In today’s interconnected digital landscape, where applications increasingly rely on intricate distributed systems, a crucial architectural priority is fortifying APIs and service endpoints against potential threats such as denial-of-service attacks, cascading failures, or resource overutilization. Rate limiting is an indispensable technique to regulate the pace at which an API or service is consumed, ensuring optimal performance and resilience.
The Pivotal Role of API Gateways
Within distributed systems, centralizing the configuration and management of API consumption rates is a reasonable approach. By acting as a gatekeeper, an API Gateway can enforce predefined rate limits, allowing only requests within the permissible threshold to proceed to the API while promptly rejecting excess traffic with an HTTP “Too Many Requests” error. This strategic control mechanism safeguards the system from being overwhelmed by an influx of requests, thereby averting potential bottlenecks and performance degradation.
Spring Cloud Gateway: A Lightweight Yet Powerful Solution
Spring Cloud Gateway (SCG) is a lightweight and efficient component that seamlessly integrates rate-limiting capabilities into your application architecture. Its simplicity belies its potency, enabling developers to manage API consumption rates through concise configuration settings without extensive coding.
To incorporate SCG into your project, include the org.springframework.cloud:spring-cloud-starter-gateway
Spring Boot Cloud dependency, and you’re ready to leverage its robust rate-limiting features through appropriate configuration settings.
Routing Requests with Precision
SCG executes incoming requests from the frontend to the backend services based on meticulously defined route configurations. These route definitions specify the conditions under which requests should be forwarded to specific backend endpoints, typically based on criteria such as request paths and headers.
For instance, the following YAML configuration snippet illustrates how to route requests targeting the “/backend” path to a backend service running on http://localhost:8081
spring: cloud: gateway: routes: - id: route1 uri: http://localhost:8081 predicates: - Path=/backend
Introducing the RequestRateLimiter Filter
Among the numerous gateway filters SCG offers, the RequestRateLimiter
filter is a potent tool for enforcing rate limiting. This filter determines whether an incoming request should be permitted or has exceeded its allotted limit based on a configurable key resolution strategy.
By default, SCG resolves the key using the user’s Principal
name, necessitating a secured gateway. However, developers can customize the critical resolution process by implementing the KeyResolver
interface and plugging in their strategy for deriving the key from the ServerWebExchange
object.
public interface KeyResolver { Mono<String> resolve(ServerWebExchange exchange); }
To accommodate scenarios where the KeyResolver
fails to resolve a key, SCG provides configuration options to deny such requests or allow them through, and specify a custom HTTP status code for empty vital responses.

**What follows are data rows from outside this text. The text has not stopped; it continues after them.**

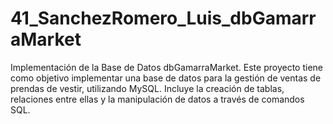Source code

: # 41_SanchezRomero_Luis_dbGamarraMarket
Implementación de la Base de Datos dbGamarraMarket. Este proyecto tiene como objetivo implementar una base de datos para la gestión de ventas de prendas de vestir, utilizando MySQL. Incluye la creación de tablas, relaciones entre ellas y la manipulación de datos a través de comandos SQL.
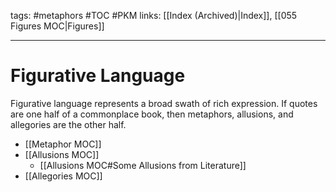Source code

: tags: #metaphors #TOC #PKM
links: [[Index (Archived)|Index]], [[055 Figures MOC|Figures]]

---
# Figurative Language
Figurative language represents a broad swath of rich expression. If quotes are one half of a commonplace book, then metaphors, allusions, and allegories are the other half. 

- [[Metaphor MOC]]
- [[Allusions MOC]]
	- [[Allusions MOC#Some Allusions from Literature]]
- [[Allegories MOC]]






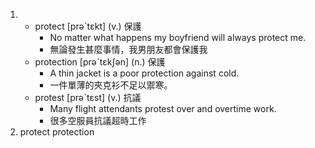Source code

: 1. 
    * protect  [prəˋtɛkt]  (v.)  保護
      - No matter what happens my boyfriend will always protect me.
      - 無論發生甚麼事情，我男朋友都會保護我
    * protection  [prəˋtɛkʃən]  (n.)  保護
      - A thin jacket is a poor protection against cold.
      - 一件單薄的夾克衫不足以禦寒。
    * protest  [prəˋtɛst]  (v.)  抗議
      - Many flight attendants protest over and overtime work.
      - 很多空服員抗議超時工作
2. protect 
   protection  
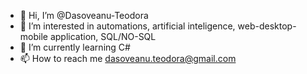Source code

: - 👋 Hi, I’m @Dasoveanu-Teodora
- 👀 I’m interested in automations, artificial inteligence, web-desktop-mobile application, SQL/NO-SQL
- 🌱 I’m currently learning C#
- 📫 How to reach me  dasoveanu.teodora@gmail.com

<!---
Dasoveanu-Teodora/Dasoveanu-Teodora is a ✨ special ✨ repository because its `README.md` (this file) appears on your GitHub profile.
You can click the Preview link to take a look at your changes.
--->

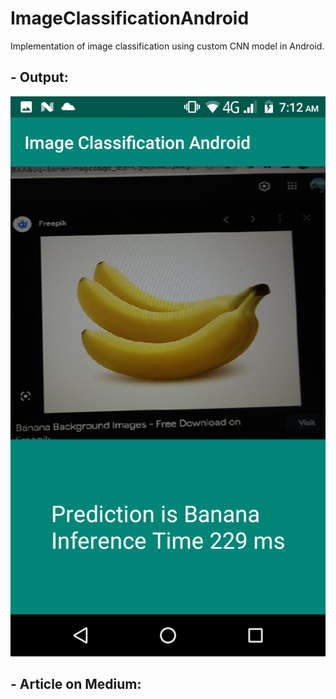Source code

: # ImageClassificationAndroid
Implementation of image classification using custom CNN model in Android.

## - Output:

<img src="screenshots/image1.png"></img>


## - Article on Medium:



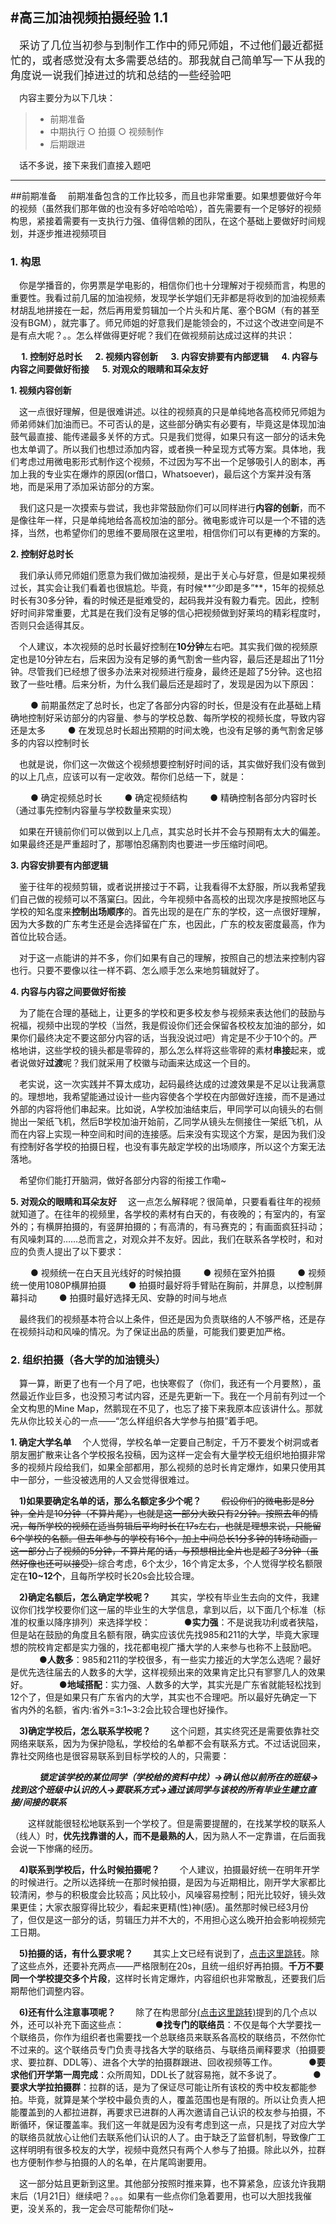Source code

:﻿#高三加油视频拍摄经验 1.1
------
&emsp;<big>采访了几位当初参与到制作工作中的师兄师姐，不过他们最近都挺忙的，或者感觉没有太多需要总结的。那我就自己简单写一下从我的角度说一说我们掉进过的坑和总结的一些经验吧</big>

&emsp;内容主要分为以下几块：
> * 前期准备
> * 中期执行
    ○   拍摄
    ○   视频制作
> * 后期跟进

&emsp;话不多说，接下来我们直接入题吧


----------
##前期准备
&emsp;前期准备包含的工作比较多，而且也非常重要。如果想要做好今年的视频（虽然我们那年做的也没有多好哈哈哈哈），首先需要有一个足够好的视频构思，紧接着需要有一支执行力强、值得信赖的团队，在这个基础上要做好时间规划，并逐步推进视频项目

### 1.  构思
&emsp;你是学播音的，你男票是学电影的，相信你们也十分理解对于视频而言，构思的重要性。我看过前几届的加油视频，发现学长学姐们无非都是将收到的加油视频素材胡乱地拼接在一起，然后再用爱剪辑加一个片头和片尾、塞个BGM（有的甚至没有BGM），就完事了。师兄师姐的好意我们是能领会的，不过这个改进空间是不是有点大呢？。。怎么样做得更好呢？我们在做视频前达成过这样的共识：

**&emsp; 1.  控制好总时长
&emsp; 2. 视频内容创新
&emsp; 3. 内容安排要有内部逻辑
&emsp; 4. 内容与内容之间要做好衔接
&emsp; 5. 对观众的眼睛和耳朵友好**

**1. <span id="Requirement1"> 视频内容创新</span>**

&emsp;这一点很好理解，但是很难讲述。以往的视频真的只是单纯地各高校师兄师姐为师弟师妹们加油而已。不可否认的是，这些部分确实有必要有，毕竟这是体现加油鼓气最直接、能传递最多关怀的方式。只是我们觉得，如果只有这一部分的话未免也太单调了。所以我们也想过添加内容，或者换一种呈现方式等方案。具体地，我们考虑过用微电影形式制作这个视频，不过因为写不出一个足够吸引人的剧本，再加上我的专业实在爆炸的原因(or借口，Whatsoever)，最后这个方案并没有落地，而是采用了添加采访部分的方案。

&emsp;我们这只是一次摸索与尝试，我也非常鼓励你们可以同样进行**内容的创新**，而不是像往年一样，只是单纯地给各高校加油的部分。微电影或许可以是一个不错的选择，当然，也希望你们的思维不要局限在这里啦，相信你们可以有更棒的方案的。

**2. 控制好总时长**

&emsp;我们承认师兄师姐们愿意为我们做加油视频，是出于关心与好意，但是如果视频过长，其实会让我们看着也很尴尬。毕竟，有时候**“少即是多”**，15年的视频总时长有30多分钟，看的时候还是挺难受的，起码我并没有毅力看完。因此，控制好时间非常重要，尤其是在我们没有足够的信心把视频做到好莱坞的精彩程度时，否则只会适得其反。

&emsp;个人建议，本次视频的总时长最好控制在**10分钟**左右吧。其实我们做的视频原定也是10分钟左右，后来因为没有足够的勇气割舍一些内容，最后还是超出了11分钟。尽管我们已经想了很多办法来对视频进行瘦身，最终还是超了5分钟。这也招致了一些吐槽。后来分析，为什么我们最后还是超时了，发现是因为以下原因：

&emsp;&emsp;    ●   前期虽然定了总时长，也定了各部分内容的时长，但是没有在此基础上精确地控制好采访部分的内容量、参与的学校总数、每所学校的视频长度，导致内容还是太多
&emsp;&emsp;    ●   在发现总时长超出预期的时间太晚，也没有足够的勇气割舍足够多的内容以控制时长

&emsp;也就是说，你们这一次做这个视频想要控制好时间的话，其实做好我们没有做到的以上几点，应该可以有一定收效。帮你们总结一下，就是：

&emsp;&emsp;    ●   确定视频总时长
&emsp;&emsp;    ●   确定视频结构
&emsp;&emsp;    ●   精确控制各部分内容时长（通过事先控制内容量与学校数量来实现）

&emsp;如果在开镜前你们可以做到以上几点，其实总时长并不会与预期有太大的偏差。如果最终还是严重超时了，那哪怕忍痛割肉也要进一步压缩时间吧。

**3. 内容安排要有内部逻辑**

&emsp;鉴于往年的视频剪辑，或者说拼接过于不羁，让我看得不太舒服，所以我希望我们自己做的视频可以不落窠臼。因此，今年视频中各高校的出现次序是按照地区与学校的知名度来**控制出场顺序**的。首先出现的是在广东的学校，这一点很好理解，因为大多数的广东考生还是会选择留在广东，也因此，广东的校友密度最高，作为首位比较合适。

&emsp;对于这一点能讲的并不多，你们如果有自己的理解，按照自己的想法来控制内容也行。只要不要像以往一样不羁、怎么顺手怎么来地剪辑就好了。

**4. 内容与内容之间要做好衔接**

&emsp;为了能在合理的基础上，让更多的学校和更多校友参与视频来表达他们的鼓励与祝福，视频中出现的学校（当然，我是假设你们还会保留各校校友加油的部分，如果你们最终决定不要这部分内容的话，当我没说过吧）肯定是不少于10个的。严格地讲，这些学校的镜头都是零碎的，那么怎么样将这些零碎的素材**串接**起来，或者说做好**过渡**呢？我们就采用了校徽与动画来达成这一个目的。

&emsp;老实说，这一次实践并不算太成功，起码最终达成的过渡效果是不足以让我满意的。理想地，我希望能通过设计一些内容使各个学校在内部做好连接，而不是通过外部的内容将他们串起来。比如说，A学校加油结束后，甲同学可以向镜头的右侧抛出一架纸飞机，然后B学校加油开始前，乙同学从镜头左侧接住一架纸飞机，从而在内容上实现一种空间和时间的连接感。后来没有实现这个方案，是因为我们没有控制好各学校的拍摄日程，也没有事先敲定学校的出场顺序，所以这个方案无法落地。

&emsp;希望你们能打开脑洞，做好各部分内容的衔接工作嘞~

**<span id="Requirement">5. 对观众的眼睛和耳朵友好</span>**
&emsp;这一点怎么解释呢？很简单，只要看看往年的视频就知道了。在往年的视频里，各学校的素材有白天的，有夜晚的；有室内的，有室外的；有横屏拍摄的，有竖屏拍摄的；有高清的，有马赛克的；有画面疯狂抖动；有风噪刺耳的……总而言之，对观众并不友好。因此，我们在联系各学校时，和对应的负责人提出了以下要求：

&emsp;&emsp;    ●   视频统一在白天且光线好的时候拍摄
&emsp;&emsp;    ●   视频在室外拍摄
&emsp;&emsp;    ●   视频统一使用1080P横屏拍摄
&emsp;&emsp;    ●   拍摄时最好将手臂贴在胸前，并屏息，以控制屏幕抖动
&emsp;&emsp;    ●   拍摄时最好选择无风、安静的时间与地点

&emsp;最终我们的视频基本符合以上条件，但还是因为负责联络的人不够严格，还是存在视频抖动和风噪的情况。为了保证出品的质量，可能我们要更加严格。

### 2.  组织拍摄（各大学的加油镜头）
&emsp;算一算，断更了也有一个月了吧，也快寒假了（你们，我还有一个月要熬），虽然最近作业巨多，也没预习考试内容，还是先更新一下。我在一个月前有列过一个全文构思的Mine Map，然鹅现在不见了，也忘了接下来我原本应该讲什么。那就先从你比较关心的一点——“怎么样组织各大学参与拍摄”着手吧。

**1. 确定大学名单**
&emsp;个人觉得，学校名单一定要自己制定，千万不要发个树洞或者朋友圈扩散来让各个学校报名投稿，因为这样一定会有大量学校无组织地拍摄非常多的视频片段给我们，如果全部都用，那么视频的总时长肯定爆炸，如果只使用其中一部分，一些没被选用的人又会觉得很难过。

&emsp;**1)如果要确定名单的话，那么名额定多少个呢？**
&emsp;&emsp;~~假设你们的微电影是8分钟，全片是10分钟（不算片尾），也就是这一部分大致只有2分钟。按照去年的情况，每所学校的视频在适当剪辑后平均时长在17s左右，也就是理想来说，只能留6个学校的名额。但去年参与的学校有16个，加上中间总长1分多钟的转场动画，这一部分占了视频的5分钟，不算片尾的话，与预想相比全片也是超了3分钟（虽然好像也还可以接受）~~综合考虑，6个太少，16个肯定太多，个人觉得学校名额限定在**10~12个**，且每所学校时长20s会比较合理。

&emsp;**2)确定名额后，怎么确定学校呢？**
&emsp;&emsp;其实，学校有毕业生去向的文件，我建议你们找学校要你们这一届的毕业生的大学信息，拿到以后，以下面几个标准（标准的权重以降序排列）来选择学校：
&emsp;&emsp; &emsp;   ●**实力强**：不是说我功利或者狭隘，但是站在鼓励的角度且名额有限，确实应该优先找985和211的大学，毕竟大家理想的院校肯定都是实力强的，找花都电视广播大学的人来参与也称不上鼓励吧。
&emsp;&emsp;&emsp;    ●**人数多**：985和211的学校很多，有一些实力接近的大学怎么选呢？最好是优先选往届去的人数多的大学，这样视频出来的效果肯定比只有寥寥几人的效果好。
&emsp;&emsp;&emsp;    ●**地域搭配**：实力强、人数多的大学，其实光是广东省就能轻松找到12个了，但是如果只有广东省内的大学，其实也不合理吧。所以最好先确定一下省内外的名额，省内:省外=3:1~3:2会比较合理也好操作。


&emsp;**3)确定学校后，怎么联系学校呢？**
&emsp;&emsp;这个问题，其实终究还是需要依靠社交网络来联系，因为为保护隐私，学校给的名单都不会有联系方式。不过话说回来，靠社交网络也是很容易联系到目标学校的人的，只需要：

&emsp;&emsp;&emsp; ***锁定该学校的某位同学（学校给的资料中找）→确认他以前所在的班级→找到这个班级中认识的人→要联系方式→通过该同学与该校的所有毕业生建立直接/间接的联系***


&emsp;&emsp;这样就能很轻松地联系到一个学校了。但是需要提醒的，在找某学校的联系人（线人）时，**优先找靠谱的人，而不是最熟的人**，因为熟人不一定靠谱，在后面我会说一下惨痛的经历。

&emsp;**4)联系到学校后，什么时候拍摄呢？**
&emsp;&emsp;个人建议，拍摄最好统一在明年开学的时候进行。之所以选择统一在那时候拍摄，是因为与近期相比，刚开学大家都比较清闲，参与的积极度会比较高；风比较小，风噪容易控制；阳光比较好，镜头效果更佳；大家衣服穿得比较少，看起来更精(性)神(感)。虽然那时候已经3月份了，但仅是这一部分的话，剪辑压力并不大的，不用担心这么晚开拍会影响视频完工日期。

&emsp;**5)拍摄的话，有什么要求呢？**
&emsp;&emsp;其实上文已经有说到了，[点击这里跳转](#Requirement)。除了这些点外，还要补充两点——严格限制在20s，且统一组织好再拍摄。**千万不要同一个学校提交多个片段**，这样时长肯定爆炸，内容组织也非常散乱，还要我们后期帮他们调整内容。

&emsp;**6)还有什么注意事项呢？**
&emsp;&emsp;除了在构思部分[(点击这里跳转)](#Requirement1)提到的几个点以外，还可以补充下面这些点：
&emsp;&emsp;&emsp;    ●**找专门的联络员**：不仅是每个大学要找一个联络员，你作为组织者也需要找一个总联络员来联系各高校的联络员，不然你忙不过来的。这个联络员专门负责寻找各大学的联络员、与联络员阐释要求（拍摄要求、要拉群、DDL等）、进各个大学的拍摄群跟进、回收视频等工作。
&emsp;&emsp;&emsp;    ●**要求他们开学第一周完成**：众所周知，DDL长了就容易拖，就不多说了。
&emsp;&emsp;&emsp;    ●**要求大学拉拍摄群**：拉群的话，是为了保证尽可能让所有该校的秀中校友都能参拍。毕竟，就算是某个学校中最负责的人，覆盖范围也是有限的。所以让负责人把能覆盖到的人都拉进群，再要求已进群的人再次邀请自己认识的校友参与拍摄，不断循环，保证覆盖率。我们这一年就是因为没有考虑到这一点，只是找了对应大学的联络员就放心让他们去联系他们认识的人了。由于缺乏了监督机制，导致像广工这样明明有很多校友的大学，视频中竟然只有两个人参与了拍摄。除此以外，拉群也方便制作参与拍摄的人的名单，在片尾鸣谢要用。

&emsp;这一部分姑且更新到这里。其他部分按照时推来算，也不算紧急，应该允许我期末后（1月21日）继续吧？。。。如果有一些点你们急着要用，也可以大胆找我催更，没关系的，我一定会尽可能帮你们哒~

# Allow requests with unresolved keys spring.cloud.gateway.filter.request-rate-limiter.deny-empty-key=false # Specify a custom status code for empty key responses spring.cloud.gateway.filter.request-rate-limiter.empty-key-status-code=403
Leveraging Redis for Distributed Rate Limiting
Maintaining a rate-limiting state across multiple instances in a distributed system becomes paramount. SCG’s provided Redis implementation, based on the Token Bucket algorithm, offers a robust solution for managing rate limits in a distributed environment.
To utilize this implementation, developers must include the spring-boot-starter-data-redis
Spring Boot starter dependency in their gateway application.
The Token Bucket algorithm maintains a “bucket” of tokens, replenished at a defined rate and consumed by incoming requests. This approach accommodates sporadic traffic bursts while adhering to the overall rate limit.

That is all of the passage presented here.